U.S. and Iranian negotiators are working to transform a recent interim deal to limit Tehran’s nuclear ambitions into a final agreement. But analysts say there are obstacles to a final accord.

The framework agreement reached after more than 18 months of negotiating puts limits on Iran’s nuclear activities in exchange for easing economic and financial sanctions against Tehran.

U.S. officials said the deal “cuts off every pathway” for Iran developing a nuclear weapon and puts in place strict inspection procedures. President Barack Obama described the accord as “a historic understanding” with Tehran.

While expressing expressed support for the negotiations, Iran’s supreme leader Ayatollah Ali Khamenei stressed Tehran’s view that economic sanctions must be lifted as soon as a final deal is struck. The U.S. favors a more gradual approach.

Negotiators hope to reach a legally-binding, comprehensive accord by June 30 - a self-imposed deadline.

Tough talks ahead

Jim Walsh, a nuclear expert at the Massachusetts Institute of Technology, said the negotiators are faced with key questions.

“How big of an enrichment program will Iran be allowed to have? How long will different parts of the agreement be in force? The nature of sanctions relief - both U.S. sanctions relief, but also it seems increasingly important to Iranians, sanctions relief from the United Nations and the Security Council resolutions,” said Walsh.

“So there has been a lot to negotiate, they’ve made a lot of progress on a lot of issues. But as both sides have said repeatedly during these long negotiations, nothing is settled until everything is settled,” he said.

Walsh said sanctions against Iran have hurt the country’s economy, but they haven’t prevented Tehran from building 19,000 centrifuges, machines used to enrich uranium that could be used in a nuclear bomb. Walsh said sanctions don’t necessarily achieve policy objectives.

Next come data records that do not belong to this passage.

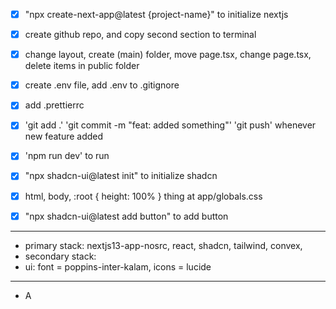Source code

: - [x] "npx create-next-app@latest {project-name}" to initialize nextjs
- [x] create github repo, and copy second section to terminal
- [x] change layout, create (main) folder, move page.tsx, change page.tsx, delete items in public folder
- [x] create .env file, add .env to .gitignore
- [x] add .prettierrc
- [x] 'git add .' 'git commit -m "feat: added something"' 'git push' whenever new feature added
- [x] 'npm run dev' to run

- [x] "npx shadcn-ui@latest init" to initialize shadcn
- [x] html, body, :root { height: 100% } thing at app/globals.css
- [x] "npx shadcn-ui@latest add button" to add button

---

- primary stack: nextjs13-app-nosrc, react, shadcn, tailwind, convex,
- secondary stack:
- ui: font = poppins-inter-kalam, icons = lucide

---

- A
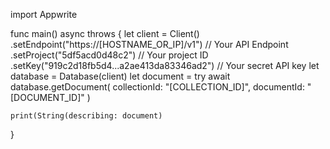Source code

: import Appwrite

func main() async throws {
    let client = Client()
      .setEndpoint("https://[HOSTNAME_OR_IP]/v1") // Your API Endpoint
      .setProject("5df5acd0d48c2") // Your project ID
      .setKey("919c2d18fb5d4...a2ae413da83346ad2") // Your secret API key
    let database = Database(client)
    let document = try await database.getDocument(
        collectionId: "[COLLECTION_ID]",
        documentId: "[DOCUMENT_ID]"
    )

    print(String(describing: document)
}
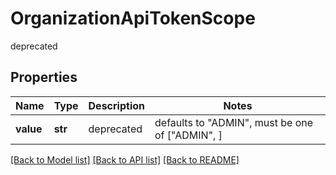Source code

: # OrganizationApiTokenScope

deprecated

## Properties
Name | Type | Description | Notes
------------ | ------------- | ------------- | -------------
**value** | **str** | deprecated | defaults to "ADMIN",  must be one of ["ADMIN", ]

[[Back to Model list]](../README.md#documentation-for-models) [[Back to API list]](../README.md#documentation-for-api-endpoints) [[Back to README]](../README.md)


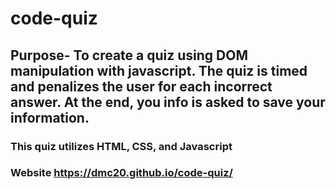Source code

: # code-quiz

## Purpose- To create a quiz using DOM manipulation with javascript. The quiz is timed and penalizes the user for each incorrect answer. At the end, you info is asked to save your information.

### This quiz utilizes HTML, CSS, and Javascript 

### Website https://dmc20.github.io/code-quiz/
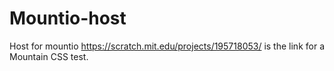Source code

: # Mountio-host
Host for mountio
https://scratch.mit.edu/projects/195718053/ is the link for a Mountain CSS test.
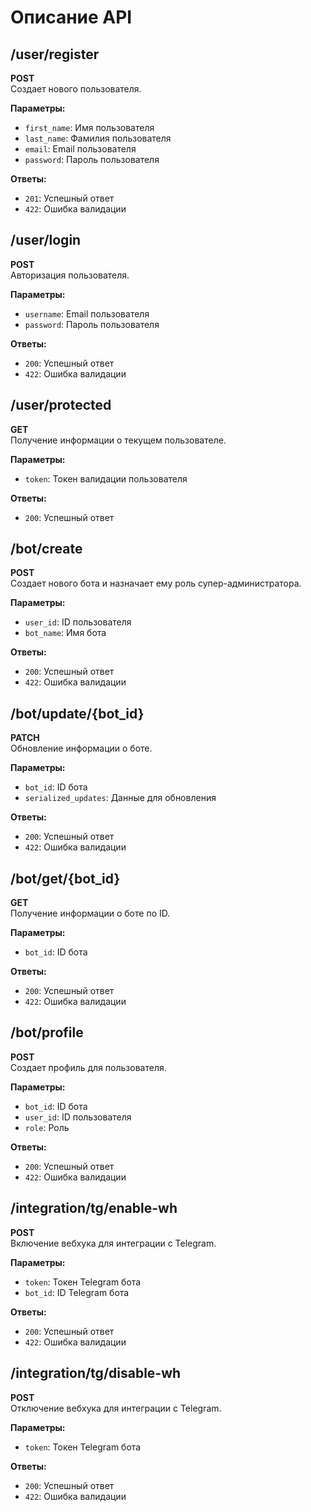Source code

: # Описание API

## /user/register

**POST**  
Создает нового пользователя.

**Параметры:**
- `first_name`: Имя пользователя
- `last_name`: Фамилия пользователя
- `email`: Email пользователя
- `password`: Пароль пользователя

**Ответы:**
- `201`: Успешный ответ
- `422`: Ошибка валидации

## /user/login

**POST**  
Авторизация пользователя.

**Параметры:**
- `username`: Email пользователя
- `password`: Пароль пользователя

**Ответы:**
- `200`: Успешный ответ
- `422`: Ошибка валидации

## /user/protected

**GET**  
Получение информации о текущем пользователе.

**Параметры:**
- `token`: Токен валидации пользователя

**Ответы:**
- `200`: Успешный ответ

## /bot/create

**POST**  
Создает нового бота и назначает ему роль супер-администратора.

**Параметры:**
- `user_id`: ID пользователя
- `bot_name`: Имя бота

**Ответы:**
- `200`: Успешный ответ
- `422`: Ошибка валидации

## /bot/update/{bot_id}

**PATCH**  
Обновление информации о боте.

**Параметры:**
- `bot_id`: ID бота
- `serialized_updates`: Данные для обновления

**Ответы:**
- `200`: Успешный ответ
- `422`: Ошибка валидации

## /bot/get/{bot_id}

**GET**  
Получение информации о боте по ID.

**Параметры:**
- `bot_id`: ID бота

**Ответы:**
- `200`: Успешный ответ
- `422`: Ошибка валидации

## /bot/profile

**POST**  
Создает профиль для пользователя.

**Параметры:**
- `bot_id`: ID бота
- `user_id`: ID пользователя
- `role`: Роль

**Ответы:**
- `200`: Успешный ответ
- `422`: Ошибка валидации

## /integration/tg/enable-wh

**POST**  
Включение вебхука для интеграции с Telegram.

**Параметры:**
- `token`: Токен Telegram бота
- `bot_id`: ID Telegram бота

**Ответы:**
- `200`: Успешный ответ
- `422`: Ошибка валидации

## /integration/tg/disable-wh

**POST**  
Отключение вебхука для интеграции с Telegram.

**Параметры:**
- `token`: Токен Telegram бота

**Ответы:**
- `200`: Успешный ответ
- `422`: Ошибка валидации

“They don’t guarantee that we will get an agreement, but they created an opportunity for both sides to talk. But I think people in America sometimes had the misguided notion that sanctions alone can accomplish everything,” said Walsh, “and seem to forget that [Iran's] President [Hassan] Rouhani won with 51 percent of the vote - 49 percent of the Iranian electorate voted for hardliners who did not favor negotiations. So had any of those other people won, sanctions or no sanctions, we wouldn’t have negotiations right now.”

Military option

In addition to sanctions, some have been advocating a more drastic approach to stopping Iran’s capacity to develop nuclear weapons: a military strike either by the United States, Israel - or both.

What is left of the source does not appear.